Focusing on Madagascar, the project integrates catastrophe modelling and climate mobility analysis to assess how disasters drive diverse mobility outcomes and influence vulnerabilities. The findings will inform policy interventions to enable more resilient responses to climatic hazards.
Disabling by Design? Recasting the Future of Higher Education Policies in Africa
Project lead: Dr Abass Isiaka
Dr Abass Isiaka (CHERPPS) has been awarded the Leverhulme Trust Early Career Fellowship, tenable for 36 months in the School of Education and Lifelong Learning from January 2026, for a project titled "Disabling by Design? Recasting the Future of Higher Education Policies in Africa".
The project has been awarded a £98,648 grant to develop a social history of disability inclusion in higher education in West Africa, tracing developments from 1940 to the present by drawing on speculative ethnographic and archival research (SPEAR) from the UK and Nigeria.
The project will adopt a histo-futurist approach and involve collaboration with a Disabled People’s Organisation to reimagine an alternative future for persons with disabilities in West Africa.
SHAPE: The system of shape representations in cognition, development and across languages
Project lead: Prof Larissa Samuelson
Partners: Mila Vulchanova, Norwegian University of Science and Technology (NTNU), Norway; Linda Smith, Indiana University Bloomington, USA; Frank Seifart, Centre National de la Reserche Scientific (CNRS), France; Pamela Perniss, University of Cologne, Germany; Caroline Larson, University of Missouri, USA
The main goals of SHAPE are to map out the relationship between the visual perception of shape and its encoding across languages in the world and to identify the factors which constrain the observed cross-linguistic variation.
The project is interested in the two-way relationship between spatial cognition and language across speakers in different cultures, across development and the factors which conspire to produce difficulties in this domain in children on atypical developmental paths.
As part of this work, Prof Samuelson will be conducting a three-year longitudinal study examining variation in children's trajectories of vocabulary development.
BBC-AHRC New Generation Thinkers 2025 scheme
Project lead: Dr Reetika Revathy Subramanian
Dr Subramanian has been selected as one of six New Generation Thinkers for 2025, a scheme run by the UKRI Arts and Humanities Research Council (AHRC) in partnership with BBC Radio 4. Chosen from hundreds of applicants, the programme supports early career researchers in sharing their work with wider audiences.
As part of the scheme, Reetika will work as a Researcher in Residence on Free Thinking and Thinking Allowed.
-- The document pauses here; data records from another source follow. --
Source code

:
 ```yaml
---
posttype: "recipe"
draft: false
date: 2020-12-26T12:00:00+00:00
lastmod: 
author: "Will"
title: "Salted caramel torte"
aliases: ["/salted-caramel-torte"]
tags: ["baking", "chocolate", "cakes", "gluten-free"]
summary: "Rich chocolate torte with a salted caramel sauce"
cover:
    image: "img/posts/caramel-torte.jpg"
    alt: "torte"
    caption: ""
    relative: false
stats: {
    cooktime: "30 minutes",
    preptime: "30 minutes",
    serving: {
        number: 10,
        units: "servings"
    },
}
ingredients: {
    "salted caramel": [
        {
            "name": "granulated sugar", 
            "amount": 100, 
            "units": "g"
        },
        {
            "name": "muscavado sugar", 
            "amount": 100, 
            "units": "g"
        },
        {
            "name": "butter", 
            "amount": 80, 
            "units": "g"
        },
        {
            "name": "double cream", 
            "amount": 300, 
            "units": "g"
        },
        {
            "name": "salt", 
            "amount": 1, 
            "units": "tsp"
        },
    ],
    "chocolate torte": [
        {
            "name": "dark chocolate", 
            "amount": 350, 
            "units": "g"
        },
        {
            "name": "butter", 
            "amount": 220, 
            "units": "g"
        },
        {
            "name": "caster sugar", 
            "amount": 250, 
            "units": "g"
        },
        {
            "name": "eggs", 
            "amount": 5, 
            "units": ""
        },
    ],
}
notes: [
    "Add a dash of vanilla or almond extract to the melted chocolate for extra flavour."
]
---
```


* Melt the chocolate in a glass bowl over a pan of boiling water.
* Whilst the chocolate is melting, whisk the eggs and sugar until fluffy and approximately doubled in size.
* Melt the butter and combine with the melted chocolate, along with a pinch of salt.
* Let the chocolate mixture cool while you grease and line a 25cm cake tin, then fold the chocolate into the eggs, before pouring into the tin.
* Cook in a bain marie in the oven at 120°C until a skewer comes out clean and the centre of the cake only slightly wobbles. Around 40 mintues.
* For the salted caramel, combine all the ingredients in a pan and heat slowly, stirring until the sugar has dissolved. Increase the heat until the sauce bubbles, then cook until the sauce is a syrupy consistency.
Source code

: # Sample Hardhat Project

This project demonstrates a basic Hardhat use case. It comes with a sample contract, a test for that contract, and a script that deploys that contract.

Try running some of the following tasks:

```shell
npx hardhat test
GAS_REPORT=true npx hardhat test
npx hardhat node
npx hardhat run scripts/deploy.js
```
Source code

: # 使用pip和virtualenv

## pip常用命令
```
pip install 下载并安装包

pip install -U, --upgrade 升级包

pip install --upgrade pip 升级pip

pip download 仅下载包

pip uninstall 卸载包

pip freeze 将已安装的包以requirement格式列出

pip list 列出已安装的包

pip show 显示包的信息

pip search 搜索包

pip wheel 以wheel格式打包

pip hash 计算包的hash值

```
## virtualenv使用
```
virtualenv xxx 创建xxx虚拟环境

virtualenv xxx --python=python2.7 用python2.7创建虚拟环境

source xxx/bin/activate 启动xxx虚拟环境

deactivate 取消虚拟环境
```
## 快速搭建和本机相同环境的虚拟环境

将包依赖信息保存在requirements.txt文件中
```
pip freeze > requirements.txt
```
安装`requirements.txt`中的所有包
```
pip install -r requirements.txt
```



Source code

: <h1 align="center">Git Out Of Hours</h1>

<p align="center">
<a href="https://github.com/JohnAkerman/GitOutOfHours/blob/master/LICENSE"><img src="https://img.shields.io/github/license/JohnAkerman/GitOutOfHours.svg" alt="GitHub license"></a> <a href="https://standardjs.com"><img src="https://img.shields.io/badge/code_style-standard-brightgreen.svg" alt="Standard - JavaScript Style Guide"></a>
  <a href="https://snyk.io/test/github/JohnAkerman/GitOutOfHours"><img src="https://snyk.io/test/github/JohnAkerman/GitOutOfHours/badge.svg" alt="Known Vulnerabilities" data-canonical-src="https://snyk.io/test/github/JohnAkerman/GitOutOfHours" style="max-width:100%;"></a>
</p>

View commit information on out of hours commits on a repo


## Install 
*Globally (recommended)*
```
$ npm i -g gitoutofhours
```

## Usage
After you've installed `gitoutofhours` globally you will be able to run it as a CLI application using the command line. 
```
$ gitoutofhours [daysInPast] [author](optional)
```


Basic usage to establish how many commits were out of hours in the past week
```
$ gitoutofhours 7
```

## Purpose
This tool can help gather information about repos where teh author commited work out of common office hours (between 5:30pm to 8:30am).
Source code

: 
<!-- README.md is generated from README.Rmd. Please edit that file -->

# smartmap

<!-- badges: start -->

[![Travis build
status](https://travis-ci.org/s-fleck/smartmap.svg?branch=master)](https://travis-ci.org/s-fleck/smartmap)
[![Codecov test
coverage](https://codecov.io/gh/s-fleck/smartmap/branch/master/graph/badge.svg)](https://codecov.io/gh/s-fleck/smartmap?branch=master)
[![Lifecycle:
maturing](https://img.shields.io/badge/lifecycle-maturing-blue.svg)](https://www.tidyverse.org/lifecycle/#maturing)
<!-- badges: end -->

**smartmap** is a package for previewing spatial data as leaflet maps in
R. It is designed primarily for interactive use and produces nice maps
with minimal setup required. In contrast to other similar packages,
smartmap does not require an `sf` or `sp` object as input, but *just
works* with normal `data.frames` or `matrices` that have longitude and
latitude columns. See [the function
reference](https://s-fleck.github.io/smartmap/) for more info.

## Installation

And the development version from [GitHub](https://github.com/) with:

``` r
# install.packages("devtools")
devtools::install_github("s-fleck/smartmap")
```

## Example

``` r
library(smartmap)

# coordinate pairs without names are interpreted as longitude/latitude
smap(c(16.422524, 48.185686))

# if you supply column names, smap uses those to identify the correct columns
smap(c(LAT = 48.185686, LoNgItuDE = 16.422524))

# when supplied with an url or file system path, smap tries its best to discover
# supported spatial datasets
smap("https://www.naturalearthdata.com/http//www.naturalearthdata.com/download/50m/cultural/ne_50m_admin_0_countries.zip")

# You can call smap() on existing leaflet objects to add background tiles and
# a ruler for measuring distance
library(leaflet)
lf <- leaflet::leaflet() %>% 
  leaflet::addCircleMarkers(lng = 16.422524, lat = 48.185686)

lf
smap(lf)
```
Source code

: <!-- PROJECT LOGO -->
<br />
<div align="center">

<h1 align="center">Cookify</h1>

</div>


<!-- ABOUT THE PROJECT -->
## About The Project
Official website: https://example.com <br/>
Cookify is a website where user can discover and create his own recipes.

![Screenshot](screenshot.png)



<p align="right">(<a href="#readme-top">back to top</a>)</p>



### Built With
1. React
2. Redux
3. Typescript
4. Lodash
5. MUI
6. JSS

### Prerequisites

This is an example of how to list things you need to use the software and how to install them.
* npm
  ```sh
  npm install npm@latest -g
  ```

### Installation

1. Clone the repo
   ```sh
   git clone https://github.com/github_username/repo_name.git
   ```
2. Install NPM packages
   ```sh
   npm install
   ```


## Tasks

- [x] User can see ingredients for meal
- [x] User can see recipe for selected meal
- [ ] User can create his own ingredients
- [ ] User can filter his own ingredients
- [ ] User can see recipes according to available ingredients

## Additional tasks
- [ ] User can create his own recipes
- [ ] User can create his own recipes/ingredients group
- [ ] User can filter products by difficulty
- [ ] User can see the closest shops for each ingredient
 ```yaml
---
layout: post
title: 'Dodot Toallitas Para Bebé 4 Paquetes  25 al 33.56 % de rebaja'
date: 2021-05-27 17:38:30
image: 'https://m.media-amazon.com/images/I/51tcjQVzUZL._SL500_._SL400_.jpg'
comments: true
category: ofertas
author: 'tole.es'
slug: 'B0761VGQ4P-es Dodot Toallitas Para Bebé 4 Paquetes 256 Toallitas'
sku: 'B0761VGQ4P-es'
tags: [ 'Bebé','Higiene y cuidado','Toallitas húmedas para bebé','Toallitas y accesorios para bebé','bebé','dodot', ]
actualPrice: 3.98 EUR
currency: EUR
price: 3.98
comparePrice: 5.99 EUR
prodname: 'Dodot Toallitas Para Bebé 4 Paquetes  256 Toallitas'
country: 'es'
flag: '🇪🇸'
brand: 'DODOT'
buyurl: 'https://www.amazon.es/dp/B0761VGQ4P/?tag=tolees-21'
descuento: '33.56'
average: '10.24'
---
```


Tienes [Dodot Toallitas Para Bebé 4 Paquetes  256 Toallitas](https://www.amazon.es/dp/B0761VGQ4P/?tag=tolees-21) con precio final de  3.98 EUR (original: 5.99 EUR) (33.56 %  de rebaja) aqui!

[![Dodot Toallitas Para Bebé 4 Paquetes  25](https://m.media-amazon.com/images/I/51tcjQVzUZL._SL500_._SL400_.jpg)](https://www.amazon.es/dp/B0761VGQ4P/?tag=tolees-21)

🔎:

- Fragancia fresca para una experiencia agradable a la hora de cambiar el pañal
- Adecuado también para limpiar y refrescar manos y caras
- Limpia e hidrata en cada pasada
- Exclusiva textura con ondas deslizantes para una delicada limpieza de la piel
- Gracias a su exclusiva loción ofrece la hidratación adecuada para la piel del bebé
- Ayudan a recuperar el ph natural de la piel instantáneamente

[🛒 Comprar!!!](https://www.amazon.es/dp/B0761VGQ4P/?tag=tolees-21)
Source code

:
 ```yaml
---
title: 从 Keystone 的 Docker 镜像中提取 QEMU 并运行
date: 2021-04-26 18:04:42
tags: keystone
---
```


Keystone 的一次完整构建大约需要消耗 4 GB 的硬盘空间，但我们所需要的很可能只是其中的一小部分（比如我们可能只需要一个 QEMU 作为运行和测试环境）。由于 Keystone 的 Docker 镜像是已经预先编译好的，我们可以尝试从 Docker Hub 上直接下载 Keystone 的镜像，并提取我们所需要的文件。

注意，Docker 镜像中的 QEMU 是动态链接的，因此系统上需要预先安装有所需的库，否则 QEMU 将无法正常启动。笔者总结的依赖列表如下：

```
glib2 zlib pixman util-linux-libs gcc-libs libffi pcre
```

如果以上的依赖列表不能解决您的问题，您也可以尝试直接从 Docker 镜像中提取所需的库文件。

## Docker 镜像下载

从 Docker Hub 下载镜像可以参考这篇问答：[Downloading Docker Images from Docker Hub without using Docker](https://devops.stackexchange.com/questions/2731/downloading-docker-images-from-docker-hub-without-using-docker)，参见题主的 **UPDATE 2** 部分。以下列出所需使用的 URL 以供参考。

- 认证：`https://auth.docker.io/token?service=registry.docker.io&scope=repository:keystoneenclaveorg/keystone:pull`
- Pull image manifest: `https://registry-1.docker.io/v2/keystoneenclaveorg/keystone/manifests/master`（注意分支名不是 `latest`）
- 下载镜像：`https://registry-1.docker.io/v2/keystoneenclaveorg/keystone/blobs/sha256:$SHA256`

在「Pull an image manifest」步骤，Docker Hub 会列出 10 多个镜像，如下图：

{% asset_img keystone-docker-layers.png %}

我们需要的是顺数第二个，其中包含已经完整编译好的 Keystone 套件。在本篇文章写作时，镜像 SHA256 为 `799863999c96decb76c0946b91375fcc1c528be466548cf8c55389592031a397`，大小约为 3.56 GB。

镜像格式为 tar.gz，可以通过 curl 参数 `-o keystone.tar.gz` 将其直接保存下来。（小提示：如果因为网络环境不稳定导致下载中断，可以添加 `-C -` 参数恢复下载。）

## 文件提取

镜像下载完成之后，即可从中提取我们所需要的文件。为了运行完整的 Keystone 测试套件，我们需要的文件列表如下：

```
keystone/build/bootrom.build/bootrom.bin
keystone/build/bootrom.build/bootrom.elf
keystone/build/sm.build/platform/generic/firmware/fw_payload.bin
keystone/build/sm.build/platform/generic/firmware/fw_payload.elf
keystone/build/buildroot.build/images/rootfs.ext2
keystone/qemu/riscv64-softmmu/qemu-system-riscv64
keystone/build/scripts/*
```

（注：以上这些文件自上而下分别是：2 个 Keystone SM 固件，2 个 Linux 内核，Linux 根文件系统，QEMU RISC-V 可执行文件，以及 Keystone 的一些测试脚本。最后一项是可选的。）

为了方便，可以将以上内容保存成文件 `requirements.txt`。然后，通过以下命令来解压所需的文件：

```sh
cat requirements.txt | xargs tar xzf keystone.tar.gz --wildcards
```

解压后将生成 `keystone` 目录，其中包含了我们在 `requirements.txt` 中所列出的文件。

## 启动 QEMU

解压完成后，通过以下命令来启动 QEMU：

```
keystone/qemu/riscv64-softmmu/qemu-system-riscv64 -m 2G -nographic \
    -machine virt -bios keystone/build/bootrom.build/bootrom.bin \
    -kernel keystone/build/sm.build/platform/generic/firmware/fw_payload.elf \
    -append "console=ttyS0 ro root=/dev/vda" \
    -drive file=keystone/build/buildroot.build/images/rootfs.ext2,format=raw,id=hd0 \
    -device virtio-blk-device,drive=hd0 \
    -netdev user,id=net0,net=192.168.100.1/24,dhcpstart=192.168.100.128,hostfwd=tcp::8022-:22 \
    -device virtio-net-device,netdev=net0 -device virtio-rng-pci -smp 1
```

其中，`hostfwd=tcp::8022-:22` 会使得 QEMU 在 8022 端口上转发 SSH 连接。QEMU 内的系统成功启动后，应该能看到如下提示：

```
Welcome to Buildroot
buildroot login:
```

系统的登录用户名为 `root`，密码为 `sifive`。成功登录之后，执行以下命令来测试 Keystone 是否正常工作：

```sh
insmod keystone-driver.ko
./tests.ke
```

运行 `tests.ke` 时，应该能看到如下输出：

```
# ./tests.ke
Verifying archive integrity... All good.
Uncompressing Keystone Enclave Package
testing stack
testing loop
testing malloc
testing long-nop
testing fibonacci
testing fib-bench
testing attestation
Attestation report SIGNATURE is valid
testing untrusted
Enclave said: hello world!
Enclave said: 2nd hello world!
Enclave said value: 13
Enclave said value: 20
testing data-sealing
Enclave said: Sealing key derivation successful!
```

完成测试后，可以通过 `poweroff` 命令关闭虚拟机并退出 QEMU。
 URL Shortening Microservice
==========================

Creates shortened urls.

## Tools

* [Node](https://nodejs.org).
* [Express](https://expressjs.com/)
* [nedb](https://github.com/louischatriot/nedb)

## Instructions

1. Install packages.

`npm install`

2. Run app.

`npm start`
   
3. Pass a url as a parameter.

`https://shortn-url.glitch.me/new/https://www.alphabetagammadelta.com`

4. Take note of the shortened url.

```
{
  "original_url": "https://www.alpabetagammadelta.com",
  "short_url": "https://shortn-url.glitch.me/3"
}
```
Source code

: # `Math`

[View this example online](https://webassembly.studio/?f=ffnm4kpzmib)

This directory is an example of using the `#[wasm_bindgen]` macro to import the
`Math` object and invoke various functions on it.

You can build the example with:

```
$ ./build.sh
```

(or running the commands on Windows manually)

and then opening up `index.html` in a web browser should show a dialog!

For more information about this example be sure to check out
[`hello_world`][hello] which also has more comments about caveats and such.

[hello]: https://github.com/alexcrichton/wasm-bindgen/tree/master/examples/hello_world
Her contributions will draw on her research at DEV on migration as adaptation in South Asia (SUCCESS project, supported by IDRC and FCDO) and her multimedia project Climate Brides, which explores the links between climate change and child marriage.
The scheme aims to bring academic research into public conversations in engaging and accessible ways.
Managing shelf sea carbon cycles and greenhouse gas release from physical disturbance of the seafloor (C-floor)
Project leads: Prof Kerry Turner; Dr Gaetano Grilli
Partners: University of Southampton; National Oceanography Centre; Plymouth Marine Laboratory; University of Exeter
At the Centre for Social and Economic Research on the Global Environment (CSERGE), Prof Kerry Turner (ENV) and Dr Gaetano Grilli (NBS) have received funding for £253,925 from the Natural Environment Research Council to explore opportunities to sustainably manage marine ecosystem services and fisheries.
The project brings together economics, marine science and engineering to aid a holistic understanding of how bottom-trawl fishing modifies carbon cycles in seabed sediments and influences greenhouse gas exchanges.
The UEA team at CSERGE will co-create, deliver and implement a natural capital-based decision support system for UK marine waters to identify and inform management options to sustain productive fisheries, while also helping achieve net zero.